Blog especializado en spinning, captura & suelta y fotografía de pesca.

lunes, 28 de septiembre de 2015

¿Pez grande o pez pequeño? Trucos para identificar el tamaño de los peces en las fotografías.

Esta entrada no va de capturas ni salidas guiadas, llevaba tiempo queriendo escribir sobre el tema de las fotos y realizar las debidas reflexiones, tal como solía publicar en los albores de este blog. Vamos a ello. La pesca moderna a spinning ha evolucionado hasta tal punto que hoy en día, con algo de dinero podemos hacernos con un buen equipo y un buen surtido de señuelos "buenos". Los grandes avances en la evolución de los materiales han permitido una gran expansión del spinning, en definitiva de la pesca con artificial. Hace tan sólo 5 años la información se mostraba sólo en revistas de pesca y foros de internet, y con cuentagotas...ya ni hablemos de hace más de una década. Pero a día de hoy podemos encontrar múltiples fuentes de información en blogs, webs de tiendas, revistas online y sobretodo en las redes sociales que copan toda la atención de los pescadores modernos. Se acabó aquello de buscarse la vida uno para sacar sus propias conclusiones y en base a ello utilizar tal técnica o tal otra. Se acabó patear, en el caso de los pescadores de a pie, o navegar y sondear, en el caso de los pescadores de embarcación. Se acabó dar con horarios, señuelos, velocidades de recogida....todo eso se acabó. Vivimos en un mundo que gira muy rápido y en el que lo que importa es la foto, sí, la foto del pez. Nada más, la foto a toda costa. La revolución tecnológica también llegó al mundo de la fotografía y hoy casi todo el mundo tiene una cámara digital de ciertas prestaciones, aunque se trate de una cámara incorporada a un móvil. El caso es que sin muchos esfuerzos ni conocimientos se pueden hacer verdaderos "fotones". He visto pescadores supuestamente "responsables" y con cierto renombre tirar al agua una anjova ya muerta tras hacerle veinte mil fotos y caerse de las manos golpeándose contra las rocas varias veces.
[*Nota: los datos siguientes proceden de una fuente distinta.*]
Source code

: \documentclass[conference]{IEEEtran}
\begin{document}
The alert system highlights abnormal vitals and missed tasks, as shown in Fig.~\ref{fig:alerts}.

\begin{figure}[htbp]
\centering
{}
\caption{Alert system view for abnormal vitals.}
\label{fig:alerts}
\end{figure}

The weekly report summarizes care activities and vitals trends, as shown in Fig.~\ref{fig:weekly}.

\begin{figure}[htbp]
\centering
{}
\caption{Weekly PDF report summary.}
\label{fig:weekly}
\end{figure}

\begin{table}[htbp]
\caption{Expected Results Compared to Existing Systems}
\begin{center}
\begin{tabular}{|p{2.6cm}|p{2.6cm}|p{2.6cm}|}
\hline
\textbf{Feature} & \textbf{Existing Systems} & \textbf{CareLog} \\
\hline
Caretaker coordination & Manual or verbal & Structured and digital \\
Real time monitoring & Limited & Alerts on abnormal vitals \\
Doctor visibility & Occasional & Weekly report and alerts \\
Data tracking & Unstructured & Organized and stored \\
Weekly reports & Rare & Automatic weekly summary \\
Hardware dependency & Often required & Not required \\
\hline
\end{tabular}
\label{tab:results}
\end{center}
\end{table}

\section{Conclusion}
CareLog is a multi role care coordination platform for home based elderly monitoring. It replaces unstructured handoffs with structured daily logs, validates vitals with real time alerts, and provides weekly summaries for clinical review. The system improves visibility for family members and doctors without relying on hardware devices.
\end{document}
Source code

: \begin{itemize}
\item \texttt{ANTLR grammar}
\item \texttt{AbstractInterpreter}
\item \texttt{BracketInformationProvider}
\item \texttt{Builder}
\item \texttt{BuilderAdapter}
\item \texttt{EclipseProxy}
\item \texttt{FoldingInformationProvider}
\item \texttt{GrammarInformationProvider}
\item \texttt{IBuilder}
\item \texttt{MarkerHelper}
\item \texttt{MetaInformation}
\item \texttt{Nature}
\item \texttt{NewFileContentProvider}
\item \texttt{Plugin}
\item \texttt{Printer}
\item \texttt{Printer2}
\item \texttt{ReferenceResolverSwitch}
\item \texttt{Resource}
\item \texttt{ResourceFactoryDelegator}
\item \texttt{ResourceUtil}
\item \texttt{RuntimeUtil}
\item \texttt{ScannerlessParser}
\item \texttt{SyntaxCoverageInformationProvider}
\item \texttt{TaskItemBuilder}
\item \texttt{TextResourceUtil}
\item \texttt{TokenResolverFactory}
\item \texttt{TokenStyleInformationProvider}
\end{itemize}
Y todo por la foto de marras, por el "fotón". Seamos consecuentes, venga va. Si uno devuelve peces por norma y saca a relucir esta actitud públicamente, creo que sólo tendría que hacer fotos a peces de según qué tamaño o bien capturados en circunstancias concretas o excepcionales, en un viaje por ejemplo, en fin, como recordatorio o testimonio, por llamarlo de alguna manera. Esta reflexión creo que se merece otra entrada así que lo dejaré ahí para hablar en el futuro.

No siempre un plano cerrado es sinónimo de una gran foto. En este caso, un plano más abierto, dejando ver escenario, pez y pescador, también forma una buena composición. Obsérvese la forma correcta de sujetar el pez, una mano firme en la cola y la otra bajo la cabeza para no ejercer presión en los órganos internos del pez.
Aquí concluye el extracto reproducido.